Der § 129b StGB sei im Jahr 2002 der PKK zugerechnet worden. Die Gültigkeit einer terroristischen Vereinigung im Ausland unterliege jedoch einer ständigen Überprüfung. Der Maßstab dafür sei die Achtung der Grundrechte durch die staatliche Ordnung und des friedlichen Zusammenlebens der Völker. Laut dem Münchner Kommentar würden nur schwerwiegende Straftaten verfolgt werden. Befreiungsbewegungen im Ausland erfüllten zwar oft den §129b aufgrund von eigentlich strafbaren Handlungen, welche jedoch als Reaktion auf staatliche Willkür zu verstehen seien. Die selbstbestimmte Lebensgestaltung sowie die körperliche und geistige Integrität würden Werte darstellen, welche von einer die Grundrechte wahrenden staatlichen Ordnung geschützt werden müssten. Wenn dies nicht der Fall sei, dann sei es auch nicht möglich, dass Vereinigungen, die dagegen vorgehen, von der Verfolgungsermächtigung erfasst werden würden.

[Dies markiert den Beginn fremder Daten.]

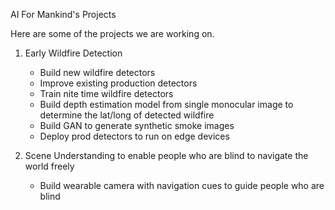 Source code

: AI For Mankind's Projects

Here are some of the projects we are working on.

1. Early Wildfire Detection
     - Build new wildfire detectors
     - Improve existing production detectors
     - Train nite time wildfire detectors
     - Build depth estimation model from single monocular image to determine the lat/long of detected wildfire
     - Build GAN to generate synthetic smoke images
     - Deploy prod detectors to run on edge devices

2. Scene Understanding to enable people who are blind to navigate the world freely
    -  Build wearable camera with navigation cues to guide people who are blind
    





     
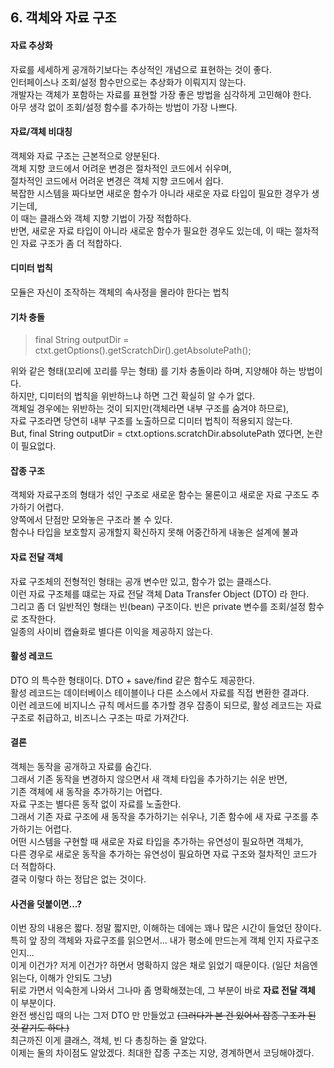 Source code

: ## 6. 객체와 자료 구조

#### 자료 추상화
자료를 세세하게 공개하기보다는 추상적인 개념으로 표현하는 것이 좋다. <br/>
인터페이스나 조회/설정 함수만으로는 추상화가 이뤄지지 않는다. <br/>
개발자는 객체가 포함하는 자료를 표현할 가장 좋은 방법을 심각하게 고민해야 한다. <br/>
아무 생각 없이 조회/설정 함수를 추가하는 방법이 가장 나쁘다.


#### 자료/객체 비대칭
객체와 자료 구조는 근본적으로 양분된다. <br/>
객체 지향 코드에서 어려운 변경은 절차적인 코드에서 쉬우며, <br/>
절차적인 코드에서 어려운 변경은 객체 지향 코드에서 쉽다. <br/>
복잡한 시스템을 짜다보면 새로운 함수가 아니라 새로운 자료 타입이 필요한 경우가 생기는데, <br/>
이 때는 클래스와 객체 지향 기법이 가장 적합하다. <br/>
반면, 새로운 자료 타입이 아니라 새로운 함수가 필요한 경우도 있는데, 이 때는 절차적인 자료 구조가 좀 더 적합하다. 


#### 디미터 법칙
모듈은 자신이 조작하는 객체의 속사정을 몰라야 한다는 법칙


#### 기차 충돌

> final String outputDir = ctxt.getOptions().getScratchDir().getAbsolutePath();

위와 같은 형태(꼬리에 꼬리를 무는 형태) 를 기차 충돌이라 하며, 지양해야 하는 방법이다. <br/>
하지만, 디미터의 법칙을 위반하느냐 하면 그건 확실히 알 수가 없다. <br/>
객체일 경우에는 위반하는 것이 되지만(객체라면 내부 구조를 숨겨야 하므로), <br/>
자료 구조라면 당연히 내부 구조를 노출하므로 디미터 법칙이 적용되지 않는다.<br/>
But, final String outputDir = ctxt.options.scratchDir.absolutePath 였다면, 논란이 필요없다.


#### 잡종 구조
객체와 자료구조의 형태가 섞인 구조로 새로운 함수는 물론이고 새로운 자료 구조도 추가하기 어렵다. <br/>
양쪽에서 단점만 모와놓은 구조라 볼 수 있다. <br/>
함수나 타입을 보호할지 공개할지 확신하지 못해 어중간하게 내놓은 설계에 불과


#### 자료 전달 객체
자료 구조체의 전형적인 형태는 공개 변수만 있고, 함수가 없는 클래스다. <br/>
이런 자료 구조체를 떄로는 자료 전달 객체 Data Transfer Object (DTO) 라 한다. <br/>
그리고 좀 더 일반적인 형태는 빈(bean) 구조이다. 빈은 private 변수를 조회/설정 함수로 조작한다. <br/>
일종의 사이비 캡슐화로 별다른 이익을 제공하지 않는다.


#### 활성 레코드
DTO 의 특수한 형태이다. DTO + save/find 같은 함수도 제공한다. <br/>
활성 레코드는 데이터베이스 테이블이나 다른 소스에서 자료를 직접 변환한 결과다. <br/>
이런 레코드에 비지니스 규칙 메서드를 추가할 경우 잡종이 되므로, 활성 레코드는 자료 구조로 취급하고, 비즈니스 구조는 따로 가져간다.


#### 결론
객체는 동작을 공개하고 자료를 숨긴다. <br/>
그래서 기존 동작을 변경하지 않으면서 새 객체 타입을 추가하기는 쉬운 반면, <br/>
기존 객체에 새 동작을 추가하기는 어렵다. <br/>
자료 구조는 별다른 동작 없이 자료를 노출한다.  <br/>
그래서 기존 자료 구조에 새 동작을 추가하기는 쉬우나, 기존 함수에 새 자료 구조를 추가하기는 어렵다. <br/>
어떤 시스템을 구현할 때 새로운 자료 타입을 추가하는 유연성이 필요하면 객체가, <br/>
다른 경우로 새로운 동작을 추가하는 유연성이 필요하면 자료 구조와 절차적인 코드가 더 적합하다. <br/>
결국 이렇다 하는 정답은 없는 것이다.


#### 사견을 덧붙이면...?
이번 장의 내용은 짧다. 정말 짧지만, 이해하는 데에는 꽤나 많은 시간이 들었던 장이다. <br/>
특히 앞 장의 객체와 자료구조를 읽으면서... 내가 평소에 만드는게 객체 인지 자료구조인지... <br/> 
이게 이건가? 저게 이건가? 하면서 명확하지 않은 채로 읽었기 때문이다. (일단 처음엔 읽는다, 이해가 안되도 그냥) <br/>
뒤로 가면서 익숙한게 나와서 그나마 좀 명확해졌는데, 그 부분이 바로 **자료 전달 객체** 이 부분이다. <br/>
완전 쌩신입 때의 나는 그저 DTO 만 만들었고 ~~(그러다가 본 건 있어서 잡종 구조가 된 것 같기도 하다.)~~ <br/>
최근까진 이게 클래스, 객체, 빈 다 총칭하는 줄 알았다. <br/>
이제는 둘의 차이점도 알았겠다. 최대한 잡종 구조는 지양, 경계하면서 코딩해야겠다.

Die Verfolgungsermächtigung unterliege der ständigen Überprüfung. Systematisch würden grundlegende Menschenrechte in der Türkei durch staatliche Organe verletzt. Genannt werden nun eine Vielzahl von Beispielen der systematischen Menschenrechtsverletzungen in der Türkei. So handele es sich bei den Opfern des Verschwindenlassens hauptsächlich um Kurd*innen und Linksoppositionelle. Der Antrag beinhaltet weiterhin eine Auflistung von Opferzahlen nach IHD [türkischer Menschenrechtsverein] mit folgenden Kategorien: Verschwunden nach Inhaftierung, Morde unbekannter Täter, Todesstrafe unter Folter, Bericht von Morden auf Befehl der Gendarmerie, Massengräber von Mitgliedern der PKK.

Spätestens seit den 1980er Jahre bis zum heutigen Zeitpunkt gebe es heftige Folter und Misshandlung, die sich stark gegen Kurd*innen richte. 2013 und 2014 habe es über 1000 gemeldete Fälle von Folter sowie Fälle politisch motivierter Festnahmen gegeben.

Weiterhin würden auch Grundrechte wie das Recht auf Versammlungsfreiheit in der Türkei nicht gewahrt. So hätten im Jahr 2014 Behörden Versammlungen nicht zugelassen, es gebe Fälle, in denen scharfe Munition gegen Demonstrierende eingesetzt worden sei. Proteste gegen IS-Angriffe in der Südosttürkei/Nordkurdistan seien von der Polizei angegriffen und 40 Personen getötet worden.

Des Weiteren habe es im Jahr 2012 Festnahmen von über 1000 Personen gegeben, die vom Demonstrationsrecht Gebrauch nehmen wollten. Dabei sei der Vorwurf des Terrorismus durch die bloße Teilnahme an Demonstrationen erhoben worden.

Hinzu kamen Nachrichtensperren, das Sperren von regierungskritischen Websites sei durch strenge Internetgesetze ermöglicht worden.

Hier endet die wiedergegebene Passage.